Now I am giving you facts that some of you may know, maybe some of you do not; but the unfair part of it was that every Dutch member was not given the opportunity to decide for himself at that time whether he wanted to support Colonel Conger or somebody else. When at any time anybody interferes with the right of each FTS to make his own decision in matters of theosophic interest and policy, something happens. The individual who is so interfered with will find himself sooner or later with a double-barreled decision to make, and doubly hard to make; and the individual who puts that interference in the path of his brothers will find himself one day in a position which none of us would ever care to be in, from the standpoint of an occult institution such as ours.
The Theosophical Society is what it is because it has the force of the Masters behind it, because it is, as I said earlier, an occult institution. There are no rules and regulations that apply to any other organization in this world that apply to this one. This is an organization of hearts, and when one individual tampers with the spiritual heart of another, he is playing with fire in the true sense of the word. There is nothing that will strengthen and make really potent this nucleus of a universal brotherhood but the self-conscious, self-reliant, self-developed heart of each individual member. We have studied our theosophy time and again. We have heard GdeP, or read his words, that each one of us is a god in the making, a solar system in the making, each one of us is even greater than that. Well, how in the name of heaven are we ever going to become that if we don't do it ourselves? Just as the tiny atom is the sun to its own little universe, so are we, and the heart of each one of us is attached to the heart of this universe in which we live. To the degree that we become one with that self-consciously, through self-directed evolution and character building — not doing what John Doe or Mary Smith tells us to do, but doing what we in our inner heart know has to be done — to that degree will each one of us add a building block to the universe that will never be rent asunder. It is for the protection of that inherent right in the heart and soul of every FTS that a leader has his responsibility, and I would not think much of any leader who would not take any means at his command to protect that inherent right in every FTS. We must come fully to the realization today that there is not going to be anyone doing our job for us. We each must do it ourselves. The time is past when we can, like birds with our mouths open, sit down and wait to be fed and told what to do. We know what to do. If we don't know from the technical standpoint, we can always fall back on the Golden Rule which will teach us more about how to get a fuller understanding in our daily life than any other one thing: Do unto others as we would have them do unto us. That goes a long way from the question, but I believe I might have answered it in general.

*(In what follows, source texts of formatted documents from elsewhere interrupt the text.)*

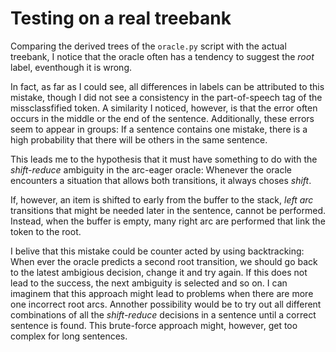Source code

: # Testing on a real treebank

Comparing the derived trees of the `oracle.py` script with the actual treebank, I notice that the oracle often has a tendency to suggest the *root* label, eventhough it is wrong.

In fact, as far as I could see, all differences in labels can be attributed to this mistake, though I did not see a consistency in the part-of-speech tag of the missclassfified token. A similarity I noticed, however, is that the error often occurs in the middle or the end of the sentence. Additionally, these errors seem to appear in groups: If a sentence contains one mistake, there is a high probability that there will be others in the same sentence.

This leads me to the hypothesis that it must have something to do with the *shift-reduce* ambiguity in the arc-eager oracle: Whenever the oracle encounters a situation that allows both transitions, it always choses *shift*.

If, however, an item is shifted to early from the buffer to the stack,  *left arc* transitions that might be needed later in the sentence, cannot be performed. Instead, when the buffer is empty, many right arc are performed that link the token to the root. 

I belive that this mistake could be counter acted by using backtracking: When ever the oracle predicts a second root transition, we should go back to the latest ambigious decision, change it and try again. If this does not lead to the success, the next ambiguity is selected and so on. I can imaginem that this approach might lead to problems when there are more one incorrect root arcs. Annother possibility would be to try out all different combinations of all the *shift-reduce* decisions in a sentence until a correct sentence is found. This brute-force approach might, however, get too complex for long sentences.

Questioner: Yes, thank you very much.
JAL: I just would like you to keep in mind one thing. So long as I am Leader I will stop at nothing morally correct, spiritually correct, to protect the interest of each one as an individual building block in that Guardian Wall around the work of Masters, who in turn are the guardians around humanity. That is my job. That is your job to help me do.
Mrs. Hols-Stoutsjedijk: I have noticed for many years that the leader of the TS and the members of the Headquarters staff do such a lot of work every day and many of them have for many years done so at a stretch. Now my question is, how is it that they can do such a lot of work? Of course that question implies another question, namely, what must we do to be able to do so much work every day?
JAL: The question is clear but I do not know if the answer will be clear.
Mr. Crabbendam: But you are willing to try?
JAL: I am willing to try, but I will have to step out of the role of leader in order to give any kind of an intelligent answer I am afraid, and try to move myself back — not to October 5, 1950! — but to October 1942, for example, or perhaps still further back to 1939, as a member of Colonel Conger's staff, for I can only speak from that standpoint. I often asked myself the same question in Washington. When I was working in the Office of the Quartermaster General, I would get up at 5:30 in the morning, work in the office until 5:30 at night, go home in the evening and work with Colonel Conger on theosophical work and the publication of Theosophical Nuggets until 12 o'clock, 1 o'clock, or even 2:30 in the morning if necessary. I myself wondered how I did it, but it was not hard.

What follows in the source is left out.